Rodrigo,
I tried following to reproduce the problem. In my UDF /*GroupTest*/, I
was getting data related to 1 key at a time(see *LOG *below). Added UDF
Code, Pig Code, Input data and Log output below. Let me know in case I
have missed anything.
*UDF Code :* (Intentionally added sysout in UDF to check bag size in the
log)
package com.pigtutorial.ch01;
import java.io.IOException;
import java.util.Iterator;
import org.apache.pig.EvalFunc;
import org.apache.pig.data.BagFactory;
import org.apache.pig.data.DataBag;
import org.apache.pig.data.DataType;
import org.apache.pig.data.Tuple;
public class GroupTest extends EvalFunc<DataBag> {
@Override
public DataBag exec(Tuple input) throws IOException {
DataBag returnBag = BagFactory.getInstance().newDefaultBag();
if (input == null || input.size() == 0 || input.get(0) == null)
return null;
try {
DataBag bag = DataType.toBag(input.get(0));
/ System.out.println("Calling UDF with databag size : " + bag.size());/
Iterator it = bag.iterator();
while (it.hasNext()) {
Tuple t = (Tuple) it.next();
/System.out.println(t);/
returnBag.add(t);
}
} catch (Exception e) {
throw new IOException("Caught exception processing input
row ", e);
}
return returnBag;
}
}
*Pig Code :*
a =
LOAD 'src/resources/data/input/data_input'
USING PigStorage(',')
AS (KEY:chararray, VAL1:chararray, VAL2:chararray);
b = GROUP a
BY KEY
PARALLEL 2;
c = FILTER b
BY NOT IsEmpty(a);
d = FOREACH c
GENERATE FLATTEN(com.pigtutorial.ch01.GroupTest(a));
STORE
a
INTO 'src/resources/data/actual_output/group_output'
USING PigStorage(',');
*INPUT :*
key1,d1,d2
key2,d1,d3
key1,d1,d4
key1,d1,d5
*LOG :*
Calling UDF with databag size : 3
(key1,d1,d2)
(key1,d1,d4)
(key1,d1,d5)
Calling UDF with databag size : 1
(key2,d1,d3)
--
Thanks
Suraj Nayak
On Sunday 13 July 2014 04:36 AM, Rodrigo Ferreira wrote:
(answering again but now including the mailing list :P)
Thank you for your answer Suraj.
What you said is exactly what I expect, but I get something different.
Using your example (the specific data is not important here) I get in
my UDF more than one key ordered.
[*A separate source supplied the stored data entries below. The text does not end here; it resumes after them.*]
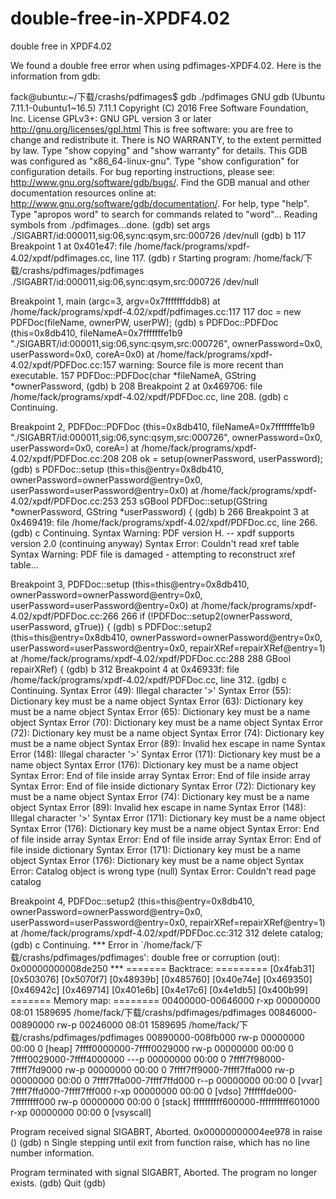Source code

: # double-free-in-XPDF4.02
double free in XPDF4.02

We found a double free error when using pdfimages-XPDF4.02.
Here is the information from gdb:



fack@ubuntu:~/下载/crashs/pdfimages$ gdb ./pdfimages 
GNU gdb (Ubuntu 7.11.1-0ubuntu1~16.5) 7.11.1
Copyright (C) 2016 Free Software Foundation, Inc.
License GPLv3+: GNU GPL version 3 or later <http://gnu.org/licenses/gpl.html>
This is free software: you are free to change and redistribute it.
There is NO WARRANTY, to the extent permitted by law.  Type "show copying"
and "show warranty" for details.
This GDB was configured as "x86_64-linux-gnu".
Type "show configuration" for configuration details.
For bug reporting instructions, please see:
<http://www.gnu.org/software/gdb/bugs/>.
Find the GDB manual and other documentation resources online at:
<http://www.gnu.org/software/gdb/documentation/>.
For help, type "help".
Type "apropos word" to search for commands related to "word"...
Reading symbols from ./pdfimages...done.
(gdb) set args ./SIGABRT/id:000011,sig:06,sync:qsym,src:000726 /dev/null
(gdb) b 117
Breakpoint 1 at 0x401e47: file /home/fack/programs/xpdf-4.02/xpdf/pdfimages.cc, line 117.
(gdb) r
Starting program: /home/fack/下载/crashs/pdfimages/pdfimages ./SIGABRT/id:000011,sig:06,sync:qsym,src:000726 /dev/null

Breakpoint 1, main (argc=3, argv=0x7fffffffddb8)
    at /home/fack/programs/xpdf-4.02/xpdf/pdfimages.cc:117
117	  doc = new PDFDoc(fileName, ownerPW, userPW);
(gdb) s
PDFDoc::PDFDoc (this=0x8db410, 
    fileNameA=0x7fffffffe1b9 "./SIGABRT/id:000011,sig:06,sync:qsym,src:000726", ownerPassword=0x0, userPassword=0x0, coreA=0x0)
    at /home/fack/programs/xpdf-4.02/xpdf/PDFDoc.cc:157
warning: Source file is more recent than executable.
157	PDFDoc::PDFDoc(char *fileNameA, GString *ownerPassword,
(gdb) b 208
Breakpoint 2 at 0x469706: file /home/fack/programs/xpdf-4.02/xpdf/PDFDoc.cc, line 208.
(gdb) c
Continuing.

Breakpoint 2, PDFDoc::PDFDoc (this=0x8db410, 
    fileNameA=0x7fffffffe1b9 "./SIGABRT/id:000011,sig:06,sync:qsym,src:000726", ownerPassword=0x0, userPassword=0x0, coreA=<optimized out>)
    at /home/fack/programs/xpdf-4.02/xpdf/PDFDoc.cc:208
208	  ok = setup(ownerPassword, userPassword);
(gdb) s
PDFDoc::setup (this=this@entry=0x8db410, 
    ownerPassword=ownerPassword@entry=0x0, userPassword=userPassword@entry=0x0)
    at /home/fack/programs/xpdf-4.02/xpdf/PDFDoc.cc:253
253	sGBool PDFDoc::setup(GString *ownerPassword, GString *userPassword) {
(gdb) b 266
Breakpoint 3 at 0x469419: file /home/fack/programs/xpdf-4.02/xpdf/PDFDoc.cc, line 266.
(gdb) c
Continuing.
Syntax Warning: PDF version H. -- xpdf supports version 2.0 (continuing anyway)
Syntax Error: Couldn't read xref table
Syntax Warning: PDF file is damaged - attempting to reconstruct xref table...

Breakpoint 3, PDFDoc::setup (this=this@entry=0x8db410, 
    ownerPassword=ownerPassword@entry=0x0, userPassword=userPassword@entry=0x0)
    at /home/fack/programs/xpdf-4.02/xpdf/PDFDoc.cc:266
266	      if (!PDFDoc::setup2(ownerPassword, userPassword, gTrue)) {
(gdb) s
PDFDoc::setup2 (this=this@entry=0x8db410, 
    ownerPassword=ownerPassword@entry=0x0, 
    userPassword=userPassword@entry=0x0, repairXRef=repairXRef@entry=1)
    at /home/fack/programs/xpdf-4.02/xpdf/PDFDoc.cc:288
288			     GBool repairXRef) {
(gdb) b 312
Breakpoint 4 at 0x46933f: file /home/fack/programs/xpdf-4.02/xpdf/PDFDoc.cc, line 312.
(gdb) c
Continuing.
Syntax Error (49): Illegal character '>'
Syntax Error (55): Dictionary key must be a name object
Syntax Error (63): Dictionary key must be a name object
Syntax Error (65): Dictionary key must be a name object
Syntax Error (70): Dictionary key must be a name object
Syntax Error (72): Dictionary key must be a name object
Syntax Error (74): Dictionary key must be a name object
Syntax Error (89): Invalid hex escape in name
Syntax Error (148): Illegal character '>'
Syntax Error (171): Dictionary key must be a name object
Syntax Error (176): Dictionary key must be a name object
Syntax Error: End of file inside array
Syntax Error: End of file inside array
Syntax Error: End of file inside dictionary
Syntax Error (72): Dictionary key must be a name object
Syntax Error (74): Dictionary key must be a name object
Syntax Error (89): Invalid hex escape in name
Syntax Error (148): Illegal character '>'
Syntax Error (171): Dictionary key must be a name object
Syntax Error (176): Dictionary key must be a name object
Syntax Error: End of file inside array
Syntax Error: End of file inside array
Syntax Error: End of file inside dictionary
Syntax Error (171): Dictionary key must be a name object
Syntax Error (176): Dictionary key must be a name object
Syntax Error: Catalog object is wrong type (null)
Syntax Error: Couldn't read page catalog

Breakpoint 4, PDFDoc::setup2 (this=this@entry=0x8db410, 
    ownerPassword=ownerPassword@entry=0x0, 
    userPassword=userPassword@entry=0x0, repairXRef=repairXRef@entry=1)
    at /home/fack/programs/xpdf-4.02/xpdf/PDFDoc.cc:312
312	    delete catalog;
(gdb) c
Continuing.
*** Error in `/home/fack/下载/crashs/pdfimages/pdfimages': double free or corruption (out): 0x00000000008de250 ***
======= Backtrace: =========
[0x4fab31]
[0x503076]
[0x5070f7]
[0x48939b]
[0x485760]
[0x40e74e]
[0x469350]
[0x46942c]
[0x469714]
[0x401e6b]
[0x4e17c6]
[0x4e1db5]
[0x400b99]
======= Memory map: ========
00400000-00646000 r-xp 00000000 08:01 1589695                            /home/fack/下载/crashs/pdfimages/pdfimages
00846000-00890000 rw-p 00246000 08:01 1589695                            /home/fack/下载/crashs/pdfimages/pdfimages
00890000-008fb000 rw-p 00000000 00:00 0                                  [heap]
7ffff0000000-7ffff0029000 rw-p 00000000 00:00 0 
7ffff0029000-7ffff4000000 ---p 00000000 00:00 0 
7ffff7f98000-7ffff7fd9000 rw-p 00000000 00:00 0 
7ffff7ff9000-7ffff7ffa000 rw-p 00000000 00:00 0 
7ffff7ffa000-7ffff7ffd000 r--p 00000000 00:00 0                          [vvar]
7ffff7ffd000-7ffff7fff000 r-xp 00000000 00:00 0                          [vdso]
7ffffffde000-7ffffffff000 rw-p 00000000 00:00 0                          [stack]
ffffffffff600000-ffffffffff601000 r-xp 00000000 00:00 0                  [vsyscall]

Program received signal SIGABRT, Aborted.
0x00000000004ee978 in raise ()
(gdb) n
Single stepping until exit from function raise,
which has no line number information.

Program terminated with signal SIGABRT, Aborted.
The program no longer exists.
(gdb) Quit
(gdb) 
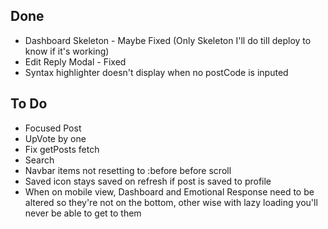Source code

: ## Done

- Dashboard Skeleton - Maybe Fixed (Only Skeleton I'll do till deploy to know if it's working)
- Edit Reply Modal - Fixed
- Syntax highlighter doesn't display when no postCode is inputed

## To Do

- Focused Post
- UpVote by one
- Fix getPosts fetch
- Search
- Navbar items not resetting to :before before scroll
- Saved icon stays saved on refresh if post is saved to profile
- When on mobile view, Dashboard and Emotional Response need to be altered so they're not on the bottom, other wise with lazy loading you'll never be able to get to them
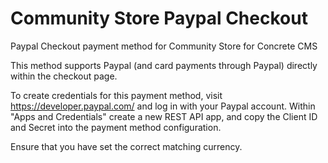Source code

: # Community Store Paypal Checkout
Paypal Checkout payment method for Community Store for Concrete CMS

This method supports Paypal (and card payments through Paypal) directly within the checkout page.

To create credentials for this payment method, visit https://developer.paypal.com/ and log in with your Paypal account.
Within "Apps and Credentials" create a new REST API app, and copy the Client ID and Secret into the payment method configuration.

Ensure that you have set the correct matching currency.

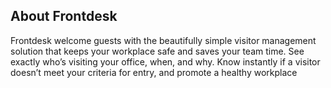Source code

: ## About Frontdesk

Frontdesk welcome guests with the beautifully simple visitor management solution that keeps your workplace safe and saves your team time. See exactly who’s visiting your office, when, and why. Know instantly if a visitor doesn’t meet your criteria for entry, and promote a healthy workplace
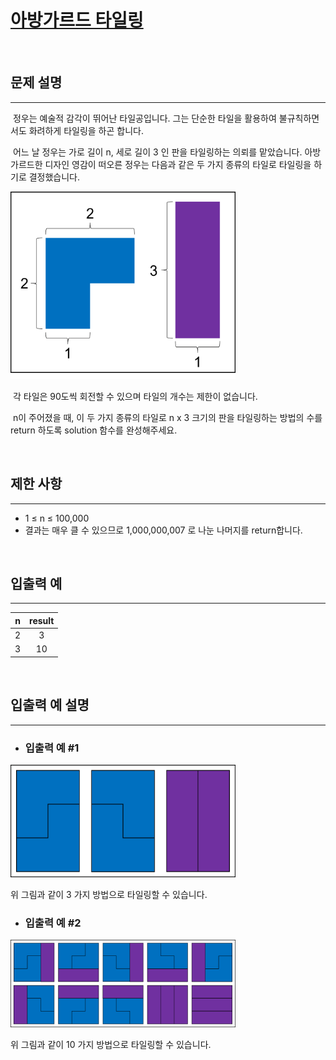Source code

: # [아방가르드 타일링](https://school.programmers.co.kr/learn/courses/30/lessons/181186)

<br/>

## 문제 설명

<hr />

&nbsp;정우는 예술적 감각이 뛰어난 타일공입니다. 그는 단순한 타일을 활용하여 불규칙하면서도 화려하게 타일링을 하곤 합니다.

&nbsp;어느 날 정우는 가로 길이 n, 세로 길이 3 인 판을 타일링하는 의뢰를 맡았습니다. 아방가르드한 디자인 영감이 떠오른 정우는 다음과 같은 두 가지 종류의 타일로 타일링을 하기로 결정했습니다.

<img src="./assets/1.png" width="360" height="300" />

&nbsp;각 타일은 90도씩 회전할 수 있으며 타일의 개수는 제한이 없습니다.

&nbsp;n이 주어졌을 때, 이 두 가지 종류의 타일로 n x 3 크기의 판을 타일링하는 방법의 수를 return 하도록 solution 함수를 완성해주세요.

<br/>

## 제한 사항

<hr />

- 1 ≤ n ≤ 100,000
- 결과는 매우 클 수 있으므로 1,000,000,007 로 나눈 나머지를 return합니다.

<br/>

## 입출력 예

<hr />

|  n  | result |
| :-: | :----: |
|  2  |   3    |
|  3  |   10   |

<br/>

## 입출력 예 설명

<hr />

- ### 입출력 예 #1

<img src="./assets/2.png" width="360" height="180" />

위 그림과 같이 3 가지 방법으로 타일링할 수 있습니다.

- ### 입출력 예 #2

<img src="./assets/3.png" width="360" height="140" />

위 그림과 같이 10 가지 방법으로 타일링할 수 있습니다.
Here's a sample of the code of my UDF:
DataBag bag = DataType.toBag(input.get(0));
Iterator it = bag.iterator();
while (it.hasNext()) {
Tuple t = (Tuple)it.next();
//Here I print the attribute used as the grouping key
}
What I get in the output is:
key1
key1
key1
key2
The point is that I'm using test data that are not really big (less
than 64MB). Anyhow, Pig shouldn't put these keys together in the same
bag! Maybe this a kind of optimization that I should turn off.
2014-07-12 23:29 GMT+02:00 Suraj Nayak <[email protected]
<mailto:[email protected]>>:
Are you processing the bag in the UDF?
Can you send sample records which is going in to UDF using dump
command for alias C?
If the data is(alias A)
(key1,d1,d2)
(key2,d1,d3)
(key1,d1,d4)
(key1,d1,d5)
On grouping on 1st column the data should be grouped as below
{(key1),{ (key1,d1,d2), (key1,d1,d4), (key1,d1,d5) }}
{(key2),{ (key2,d1,d3) }}
If you are providing the data A to UDF you should get all records
with respect to same key in same bag.
--
Suraj Nayak